With a potential second wave of COVID-19 in the United States, an important area that may need to be addressed is improving the communication lines among surgeons, pulmonologists, and primary care physicians to refer patients with end-stage pulmonary disease to the proper LT specialists. This will require patients to obtain preoperative testing and social distancing. However, the use of telemedicine can hopefully minimize their chances of exposure to the virus. Several other disciplines have published their practice pattern changes with the incorporation of telemedicine and other technology-based ways of communication in the era of COVID-19 while not compromising care.13-15
Currently, UNOS echoes the American Society of Transplantation’s recommendations published on May 14, 2020 to continue COVID-19 testing despite acknowledging that no current test is 100% sensitive or specific and that false positives and negative results may occur.16 The American Society of Transplantation guidelines stratify donors into donors without risk factors, those with intermediate risk factors, and deceased donors with active infection, high risk, or who test SARS-CoV-2 positive. The ambiguous area which requires good clinical judgment is organs from deceased donors with intermediate risk factors. These donors reside in areas with some epidemiologic risk factors or may have exhibited some clinical symptoms suggestive of COVID-19 infection. Testing is mandatory in these patients with intermediate risk factors especially those with clinical symptomatology or potential iatrogenic or community exposure. In addition to testing, these intermediate risk donors should require additional investigation into either CDC reported incidence of COVID-19 cases in the area surrounding the donor hospital or inquiry with the medical staff at the donor hospital. Donors that may have been suitable for lung transplantation should be turned down either due to elements in their history or location in a CDC determined hotspot which would increase their risk of being a COVID-19 positive patient. While the use of adult deceased donors has continued to trend back to similar levels as the pre-COVID-19 era, only time will tell whether this caution will continue to restrict transplant centers from accepting offers especially in the setting of a second rise of COVID-19 cases nationally.

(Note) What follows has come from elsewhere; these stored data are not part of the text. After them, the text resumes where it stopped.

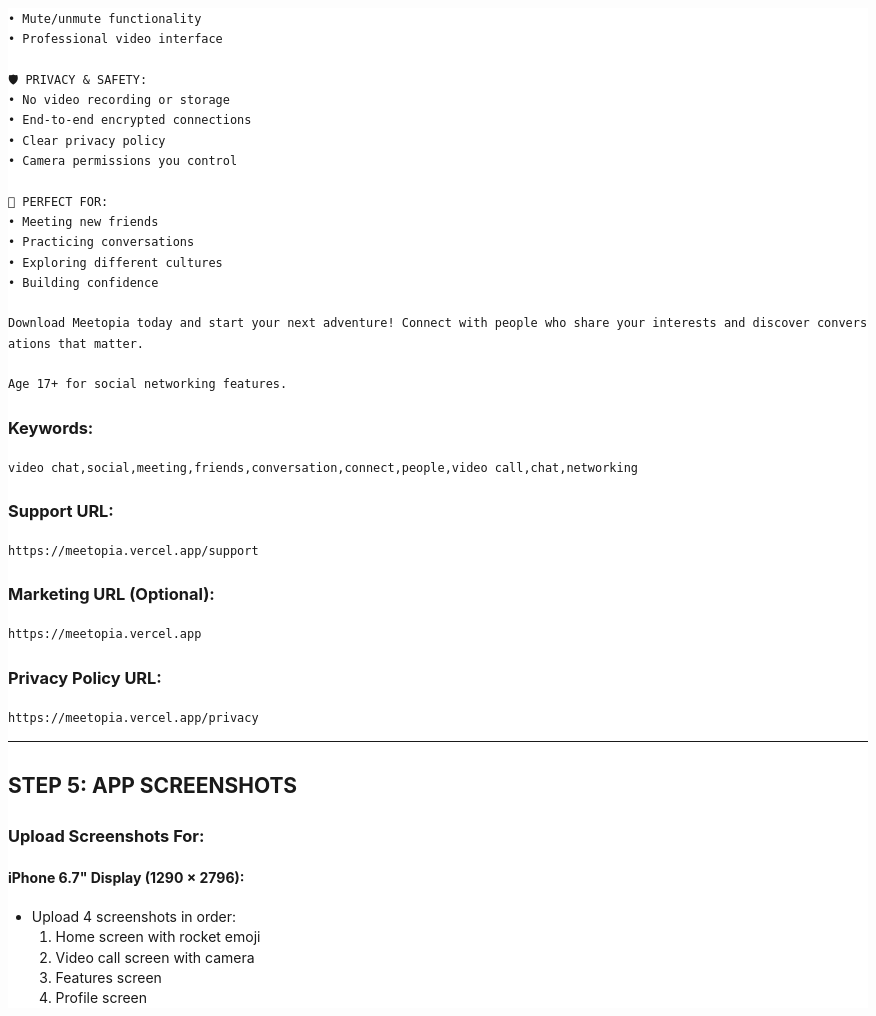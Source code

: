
```
• Mute/unmute functionality
• Professional video interface

🛡️ PRIVACY & SAFETY:
• No video recording or storage
• End-to-end encrypted connections
• Clear privacy policy
• Camera permissions you control

🌟 PERFECT FOR:
• Meeting new friends
• Practicing conversations
• Exploring different cultures
• Building confidence

Download Meetopia today and start your next adventure! Connect with people who share your interests and discover conversations that matter.

Age 17+ for social networking features.
```

### **Keywords:**
```
video chat,social,meeting,friends,conversation,connect,people,video call,chat,networking
```

### **Support URL:**
```
https://meetopia.vercel.app/support
```

### **Marketing URL (Optional):**
```
https://meetopia.vercel.app
```

### **Privacy Policy URL:**
```
https://meetopia.vercel.app/privacy
```

---

## **STEP 5: APP SCREENSHOTS**

### **Upload Screenshots For:**

#### **iPhone 6.7" Display (1290 × 2796):**
- Upload 4 screenshots in order:
  1. Home screen with rocket emoji
  2. Video call screen with camera
  3. Features screen
  4. Profile screen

Due to the retrospective nature of this study, there are limitations including reporter bias. In addition, because there is no current ability to link the data being analyzed to the full UNOS dataset regarding LT in the United States, our analysis is limited to just the specified variables provided. However, we hope that this article invites the conversation to further devoting resources to how the COVID-19 pandemic has affected lung transplantation in the United States and allow for more detailed datasets to be analyzed.
In conclusion, the importance of identifying LT volume and waitlist trends during the COVID-19 era lies in identifying areas that will need to be bolstered in the upcoming months. While we hope to see a downward trend of COVID-19 cases worldwide, implementing policy and practice changes to all aspects of lung transplantation will ultimately be needed to continue to grow lung transplantation across all regions of the United States.